───── EXERCISE INPUT ─────

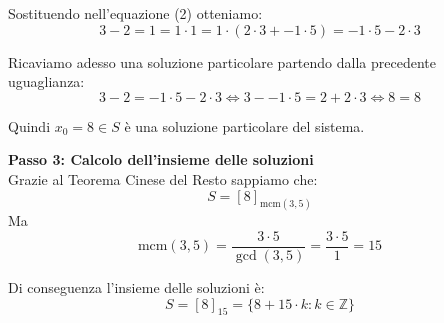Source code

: \documentclass[12pt]{article}
\begin{document}
Sostituendo nell'equazione (2) otteniamo:
$$3 - 2 = 1 = 1 \cdot 1 = 1 \cdot (2 \cdot 3 + -1 \cdot 5) = -1 \cdot 5 - 2 \cdot 3$$

Ricaviamo adesso una soluzione particolare partendo dalla precedente uguaglianza:
$$3 - 2 = -1 \cdot 5 - 2 \cdot 3 \iff 3 - -1 \cdot 5 = 2 + 2 \cdot 3 \iff 8 = 8$$

Quindi $x_0 = 8 \in S$ è una soluzione particolare del sistema.


\textbf{Passo 3: Calcolo dell'insieme delle soluzioni} \\ 
Grazie al Teorema Cinese del Resto sappiamo che:
$$S = [8]_{\mathrm{mcm}(3, 5)}$$
Ma
$$\mathrm{mcm}({3}, {5}) = \frac{{3} \cdot {5}}{\gcd({3},{5})} = \frac{{3} \cdot {5}}{1} = {15}$$

Di conseguenza l'insieme delle soluzioni è:
        $$S = [8]_{15} = \{8 + 15 \cdot k : k \in \mathbb{Z}\}$$
        
\end{document}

─────

**YOUR ASSIGNMENT**
Line by line, write out the material exactly, leaving the images out.

**RESPONSE BOX**
Source code

: \documentclass[12pt]{article}
\begin{document}
Sostituendo nell'equazione (2) otteniamo:
$$3 - 2 = 1 = 1 \cdot 1 = 1 \cdot (2 \cdot 3 + -1 \cdot 5) = -1 \cdot 5 - 2 \cdot 3$$

Ricaviamo adesso una soluzione particolare partendo dalla precedente uguaglianza:
$$3 - 2 = -1 \cdot 5 - 2 \cdot 3 \iff 3 - -1 \cdot 5 = 2 + 2 \cdot 3 \iff 8 = 8$$

Quindi $x_0 = 8 \in S$ è una soluzione particolare del sistema.


\textbf{Passo 3: Calcolo dell'insieme delle soluzioni} \\ 
Grazie al Teorema Cinese del Resto sappiamo che:
$$S = [8]_{\mathrm{mcm}(3, 5)}$$
Ma
$$\mathrm{mcm}({3}, {5}) = \frac{{3} \cdot {5}}{\gcd({3},{5})} = \frac{{3} \cdot {5}}{1} = {15}$$

Di conseguenza l'insieme delle soluzioni è:
        $$S = [8]_{15} = \{8 + 15 \cdot k : k \in \mathbb{Z}\}$$
        
\end{document}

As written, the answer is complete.